Kheirbek Tareq, Hashmi Danielle L, Bankhead Brittany K, Holena Daniel N, Winfield Robert D, Zarzaur Ben L, Hartwell Jennifer, Stassen Nicole A, Foster Shannon M

机构信息

Department of Surgery, Brown University Warren Alpert Medical School, Providence, Rhode Island, USA.

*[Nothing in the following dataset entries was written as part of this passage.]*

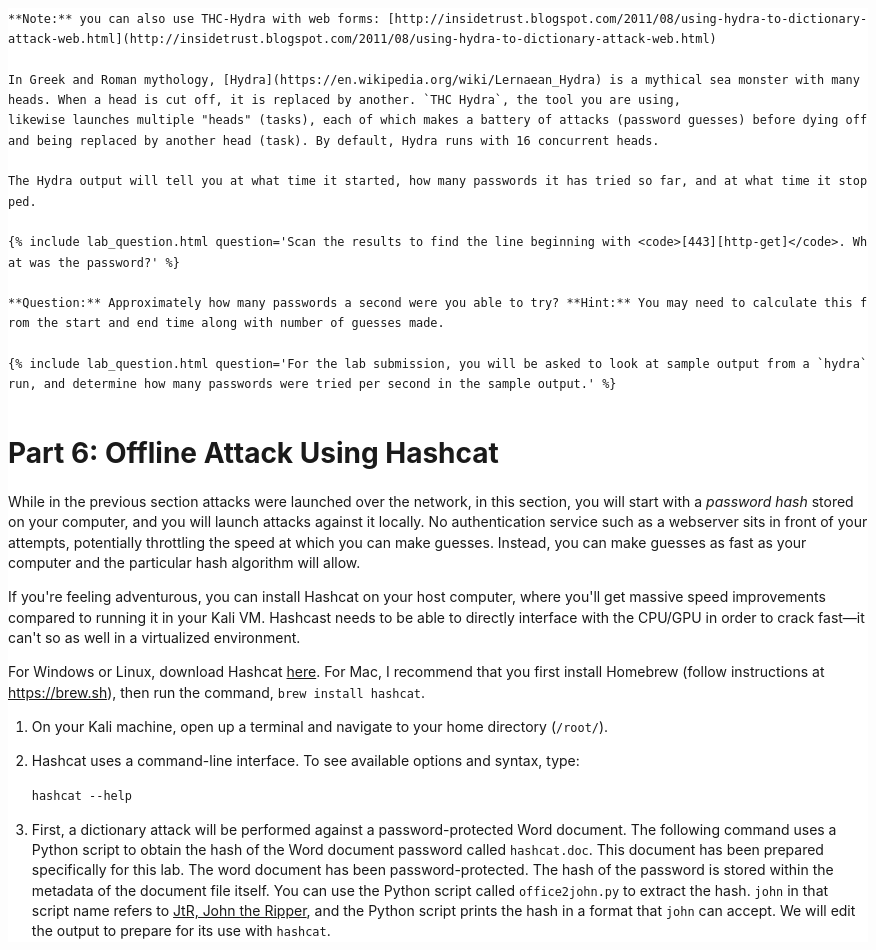 
    **Note:** you can also use THC-Hydra with web forms: [http://insidetrust.blogspot.com/2011/08/using-hydra-to-dictionary-attack-web.html](http://insidetrust.blogspot.com/2011/08/using-hydra-to-dictionary-attack-web.html)

    In Greek and Roman mythology, [Hydra](https://en.wikipedia.org/wiki/Lernaean_Hydra) is a mythical sea monster with many heads. When a head is cut off, it is replaced by another. `THC Hydra`, the tool you are using,
    likewise launches multiple "heads" (tasks), each of which makes a battery of attacks (password guesses) before dying off and being replaced by another head (task). By default, Hydra runs with 16 concurrent heads.

    The Hydra output will tell you at what time it started, how many passwords it has tried so far, and at what time it stopped.

    {% include lab_question.html question='Scan the results to find the line beginning with <code>[443][http-get]</code>. What was the password?' %}

    **Question:** Approximately how many passwords a second were you able to try? **Hint:** You may need to calculate this from the start and end time along with number of guesses made.

    {% include lab_question.html question='For the lab submission, you will be asked to look at sample output from a `hydra` run, and determine how many passwords were tried per second in the sample output.' %}





# Part 6: Offline Attack Using Hashcat

While in the previous section attacks were launched over the network, in this
section, you will start with a _password hash_ stored on your computer, and
you will launch attacks against it locally. No authentication service such
as a webserver sits in front of your attempts, potentially throttling
the speed at which you can make guesses. Instead, you can make guesses as fast
as your computer and the particular hash algorithm will allow.


<div class='alert alert-info'>
<p>If you're feeling adventurous, you can install Hashcat on your host computer, where you'll get massive speed improvements compared to running it in your Kali VM. Hashcast needs to be able to directly interface with
the CPU/GPU in order to crack fast—it can't so as well in a virtualized environment.</p>
<p>For Windows or Linux, download Hashcat <a class='alert-link' href='https://hashcat.net/hashcat'>here</a>. For Mac, I recommend that you first install Homebrew (follow instructions at <a class='alert-link' href='https://brew.sh'>https://brew.sh</a>),
then run the command, <code>brew install hashcat</code>.</p>
</div>

1.  On your Kali machine, open up a terminal and navigate to your home directory (`/root/`).
2.  Hashcat uses a command-line interface. To see available options and syntax, type:

		hashcat --help

4.  First, a dictionary attack will be performed against a password-protected
    Word document. The following command uses a Python script to obtain the hash of
    the Word document password called `hashcat.doc`. This document has been prepared
    specifically for this lab. The word document has been password-protected. The
    hash of the password is stored within the metadata of the document file itself.
    You can use the Python script called `office2john.py` to extract the hash.
    `john` in that script name refers to [JtR, John the Ripper](https://github.com/openwall/john),
    and the Python script prints the hash in a format that `john` can accept.
    We will edit the output to prepare for its use with `hashcat`.
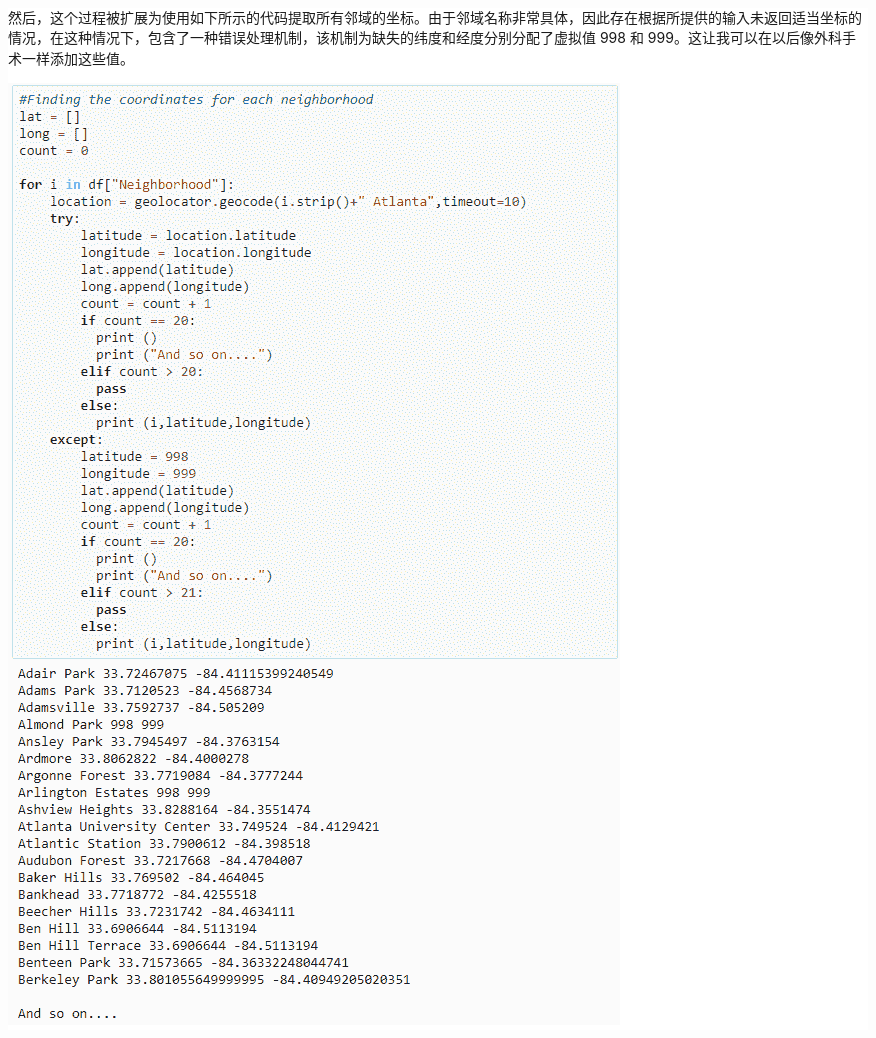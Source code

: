 
然后，这个过程被扩展为使用如下所示的代码提取所有邻域的坐标。由于邻域名称非常具体，因此存在根据所提供的输入未返回适当坐标的情况，在这种情况下，包含了一种错误处理机制，该机制为缺失的纬度和经度分别分配了虚拟值 998 和 999。这让我可以在以后像外科手术一样添加这些值。

![](img/3e6b17a906235a3455ec3eb3432c92fa.png)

Department of Surgery, Crozer-Chester Medical Center, Upland, Pennsylvania, USA.

出版信息

Trauma Surg Acute Care Open. 2023 Nov 14;8(1):e001104. doi: 10.1136/tsaco-2023-001104. eCollection 2023.

Abstract

Navigating planned and emergent leave during medical practice is very confusing to most physicians. This is especially challenging to the trauma and acute care surgeon, whose practice is unique due to overnight in-hospital call, alternating coverage of different services, and trauma center's staffing challenges. This is further compounded by a surgical culture that promotes the image of a 'tough' surgeon and forgoing one's personal needs on behalf of patients and colleagues. Frequently, surgeons find themselves having to make a choice at the crossroads of personal and family needs with work obligations: . Often, surgeons prioritize their professional commitment over personal wellness and family support. Extensive research has been conducted on the topic of maternity leave and inequality towards female surgeons, primarily focused on trainees. The value of paternity leave has been increasingly recognized recently. Consequently, significant policy changes have been implemented to support trainees. Practicing surgeon, however, often lack such policy support, and thus may default to local culture or contractual agreement. A panel session at the American Association for the Surgery of Trauma 2022 annual meeting was held to discuss the current status of planned or unanticipated leave for practicing surgeons. Experiences, perspectives, and propositions for change were discussed, and are presented here.

摘要

在医疗实践中安排计划内和突发的休假,对大多数医生来说都非常令人困惑。这对外科创伤和急症外科医生来说尤其具有挑战性,因为他们的工作具有特殊性,包括夜间住院值班、轮流负责不同科室以及创伤中心的人员配备难题。而外科文化推崇“强硬”的外科医生形象,要求为了患者和同事而放弃个人需求,这使得情况更加复杂。外科医生常常发现自己不得不在个人和家庭需求与工作义务的十字路口做出选择。通常,外科医生会将职业承诺置于个人健康和家庭支持之上。关于产假以及对外科女医生的不平等问题已经进行了广泛研究,主要集中在实习医生身上。最近,陪产假的价值越来越受到认可。因此,已经实施了重大政策变革来支持实习医生。然而,执业外科医生往往缺乏这种政策支持,因此可能只能遵循当地文化或合同约定。在2022年美国创伤外科学会年会上举行了一场小组会议,讨论执业外科医生计划内或意外休假的现状。会上讨论了相关经历、观点以及变革建议,并在此呈现。